So love at first sight does exist. Udo Schmitt knew it right away when he saw an Opel Bitter CD for the first time. This was nearly 40 years ago. He had just started work as an electrician at Opel in Kaiserslautern when a promo model of the legendary sports car rolled through the gates of the plant. “It was the most beautiful car I’d ever seen,” recalls Schmitt, now 60 and residing in Ulmet. “I had to go through a pile of car magazines to find out that it was a Bitter CD. No such thing as the Internet back then!”

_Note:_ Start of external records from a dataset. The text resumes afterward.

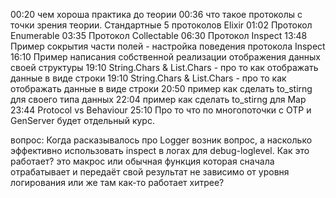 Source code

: 00:20 чем хороша практика до теории
00:36 что такое протоколы с точки зрения теории. Стандартные 5 протоколов Elixir
01:02 Протокол Enumerable
03:35 Протокол Collectable
06:30 Протокол Inspect
13:48 Пример сокрытия части полей - настройка поведения протокола Inspect
16:10 Пример написания собственной реализации отображения данных своей структуры
19:10 String.Chars & List.Chars - про то как отображать данные в виде строки
19:10 String.Chars & List.Chars - про то как отображать данные в виде строки
20:50 пример как сделать to_stirng для своего типа данных
22:04 пример как сделать to_stirng для Map
23:44 Protocol vs Behaviour
25:10 Про то что по многопоточки с OTP и GenServer будет отдельный курс.

вопрос:
Когда расказывалось про Logger возник вопрос, а насколько эффективно использовать
inspect в логах для debug-loglevel. Как это работает? это макрос или обычная
функция которая сначала отрабатывает и передаёт свой результат не зависимо от
уровня логирования или же там как-то работает хитрее?
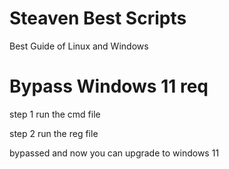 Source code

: # Steaven Best Scripts
Best Guide of Linux and Windows


# Bypass Windows 11 req
step 1 run the cmd file


step 2 run the reg file


bypassed and now you can upgrade to windows 11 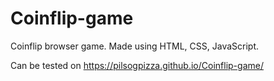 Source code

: # Coinflip-game
Coinflip browser game.  Made using HTML, CSS, JavaScript.

Can be tested on https://pilsogpizza.github.io/Coinflip-game/
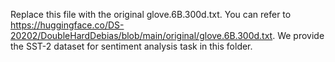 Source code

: Replace this file with the original glove.6B.300d.txt.
You can refer to https://huggingface.co/DS-20202/DoubleHardDebias/blob/main/original/glove.6B.300d.txt.
We provide the SST-2 dataset for sentiment analysis task in this folder. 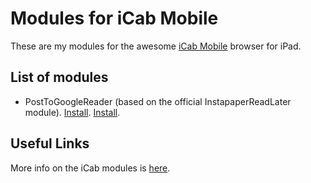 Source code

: Modules for iCab Mobile
=======================

These are my modules for the awesome [iCab Mobile](http://www.icab-mobile.de/) browser for iPad.

List of modules
---------------

* PostToGoogleReader (based on the official InstapaperReadLater module).
  [Install](icabmodule://github.com/vvs/icab_modules/raw/master/PostToGoogleReader.icabmodule).
  <a href="icabmodule://github.com/vvs/icab_modules/raw/master/PostToGoogleReader.icabmodule">Install</a>.

Useful Links
------------

More info on the iCab modules is [here](http://www.icab.de/blog/2010/02/17/modules-for-icab-mobile/).
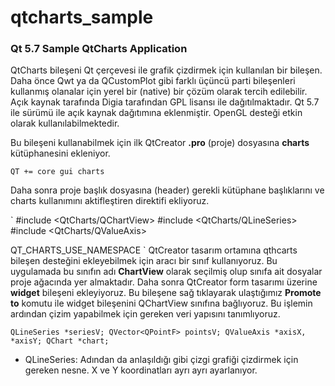 # qtcharts_sample
### Qt 5.7 Sample QtCharts Application

QtCharts bileşeni Qt çerçevesi ile grafik çizdirmek için kullanılan bir bileşen. Daha önce Qwt ya da QCustomPlot gibi farklı üçüncü parti bileşenleri kullanmış olanalar için yerel bir (native) bir çözüm olarak tercih edilebilir. Açık kaynak tarafında Digia tarafından GPL lisansı ile dağıtılmaktadır. Qt 5.7 ile sürümü ile açık kaynak dağıtımına eklenmiştir. OpenGL desteği etkin olarak kullanılabilmektedir.

Bu bileşeni kullanabilmek için ilk QtCreator **.pro** (proje) dosyasına **charts** kütüphanesini ekleniyor. 

`
QT += core gui charts
` 

Daha sonra proje başlık dosyasına (header) gerekli kütüphane başlıklarını ve charts kullanımını aktifleştiren direktifi ekliyoruz.

`
#include <QtCharts/QChartView>
#include <QtCharts/QLineSeries>
#include <QtCharts/QValueAxis>

QT_CHARTS_USE_NAMESPACE
`
QtCreator tasarım ortamına qthcarts bileşen desteğini ekleyebilmek için aracı bir sınıf kullanıyoruz. Bu uygulamada bu sınıfın adı **ChartView** olarak seçilmiş olup sınıfa ait dosyalar proje ağacında yer almaktadır. Daha sonra QtCreator form tasarımı üzerine **widget** bileşeni ekleyiyoruz. Bu bileşene sağ tıklayarak ulaştığımız **Promote to** komutu ile widget bileşenini QChartView sınıfına bağlıyoruz. Bu işlemin ardından çizim yapabilmek için gereken veri yapısını tanımlıyoruz.

`
QLineSeries *seriesV;
QVector<QPointF> pointsV;
QValueAxis *axisX, *axisY;
QChart *chart;
`

* QLineSeries: Adından da anlaşıldığı gibi çizgi grafiği çizdirmek için gereken nesne. X ve Y koordinatları ayrı ayrı ayarlanıyor.
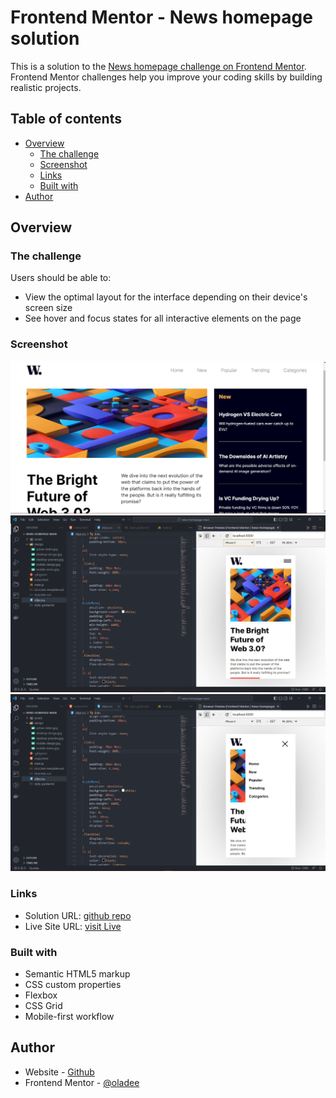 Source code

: # Frontend Mentor - News homepage solution

This is a solution to the [News homepage challenge on Frontend Mentor](https://www.frontendmentor.io/challenges/news-homepage-H6SWTa1MFl). Frontend Mentor challenges help you improve your coding skills by building realistic projects. 

## Table of contents

- [Overview](#overview)
  - [The challenge](#the-challenge)
  - [Screenshot](#screenshot)
  - [Links](#links)
  - [Built with](#built-with)
- [Author](#author)

## Overview

### The challenge

Users should be able to:

- View the optimal layout for the interface depending on their device's screen size
- See hover and focus states for all interactive elements on the page

### Screenshot

![](./Screenshot67.png)
![](./Screenshot68.png)
![](./Screenshot69.png)

### Links

- Solution URL: [github repo](https://github.com/oladee/news-homepage-main)
- Live Site URL: [visit Live](https://oladee.github.io/news-homepage-main/)


### Built with

- Semantic HTML5 markup
- CSS custom properties
- Flexbox
- CSS Grid
- Mobile-first workflow

## Author

- Website - [Github](https://github.com/oladee)
- Frontend Mentor - [@oladee](https://www.frontendmentor.io/profile/oladee)
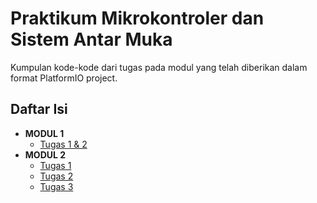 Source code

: # Praktikum Mikrokontroler dan Sistem Antar Muka
Kumpulan kode-kode dari tugas pada modul yang telah diberikan dalam format PlatformIO project.

## Daftar Isi
- **MODUL 1**
  - [Tugas 1 & 2](https://github.com/azzamjhd/modul-prak-mikro/tree/0762a84d8dca36791cf0b62773bdc8f7d36826d0/ArduinoNanoPrak1)
- **MODUL 2**
  - [Tugas 1](https://github.com/azzamjhd/modul-prak-mikro/tree/main/Interface-1#tugas-1)
  - [Tugas 2](https://github.com/azzamjhd/modul-prak-mikro/tree/0762a84d8dca36791cf0b62773bdc8f7d36826d0/Interface-2)
  - [Tugas 3](https://github.com/azzamjhd/modul-prak-mikro/tree/0762a84d8dca36791cf0b62773bdc8f7d36826d0/Interface-3)
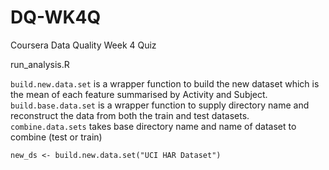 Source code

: # DQ-WK4Q
Coursera Data Quality Week 4 Quiz

run_analysis.R

`build.new.data.set` is a wrapper function to build the new dataset which is the mean of each feature summarised by Activity and Subject.  
`build.base.data.set` is a wrapper function to supply directory name and reconstruct the data from both the train and test datasets.  
`combine.data.sets` takes base directory name and name of dataset to combine (test or train)  

`new_ds <- build.new.data.set("UCI HAR Dataset")` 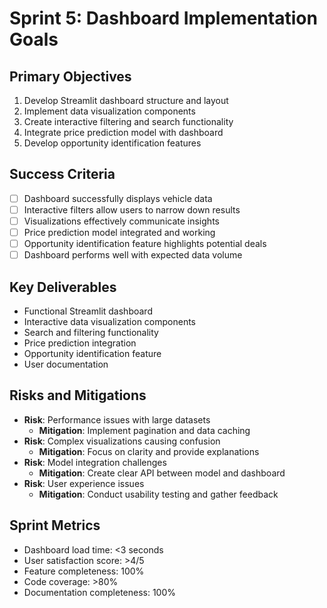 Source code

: # Sprint 5: Dashboard Implementation Goals

## Primary Objectives
1. Develop Streamlit dashboard structure and layout
2. Implement data visualization components
3. Create interactive filtering and search functionality
4. Integrate price prediction model with dashboard
5. Develop opportunity identification features

## Success Criteria
- [ ] Dashboard successfully displays vehicle data
- [ ] Interactive filters allow users to narrow down results
- [ ] Visualizations effectively communicate insights
- [ ] Price prediction model integrated and working
- [ ] Opportunity identification feature highlights potential deals
- [ ] Dashboard performs well with expected data volume

## Key Deliverables
- Functional Streamlit dashboard
- Interactive data visualization components
- Search and filtering functionality
- Price prediction integration
- Opportunity identification feature
- User documentation

## Risks and Mitigations
- **Risk**: Performance issues with large datasets
  - **Mitigation**: Implement pagination and data caching
- **Risk**: Complex visualizations causing confusion
  - **Mitigation**: Focus on clarity and provide explanations
- **Risk**: Model integration challenges
  - **Mitigation**: Create clear API between model and dashboard
- **Risk**: User experience issues
  - **Mitigation**: Conduct usability testing and gather feedback

## Sprint Metrics
- Dashboard load time: <3 seconds
- User satisfaction score: >4/5
- Feature completeness: 100%
- Code coverage: >80%
- Documentation completeness: 100%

Schmitt does not ‘drive’ a car. He’s cruising
He could not get over the memory of this automotive beauty, created for Opel by acclaimed designer Erich Bitter. It still had a hold on Schmitt when he became a passionate tinkerer and developed a taste in cars you wouldn’t normally expect from a boy from the rural Palatinate. Even today, he would never say that he simply ‘drives’ a car – what Schmitt does is ‘cruising.’ And as it so happens, GM-brand Chevrolet road cruisers are especially well suited to this task.
energy crisis makes the 200-hp Camaro affordable
He was in luck: The energy crisis of the 1970s made second-hand, American-made gas guzzlers affordable for the less affluent. “When the gas prices began skyrocketing, people just wanted to get rid of their big American cars that often guzzled 20 liters per 100 kilometers.” That is how Schmitt, by now a maintenance technician at the Kaiserslautern plant railway, was able to afford a 1967 200-hp Camaro at such a young age. But the Bitter, which was produced only in very limited numbers, still remained out of reach.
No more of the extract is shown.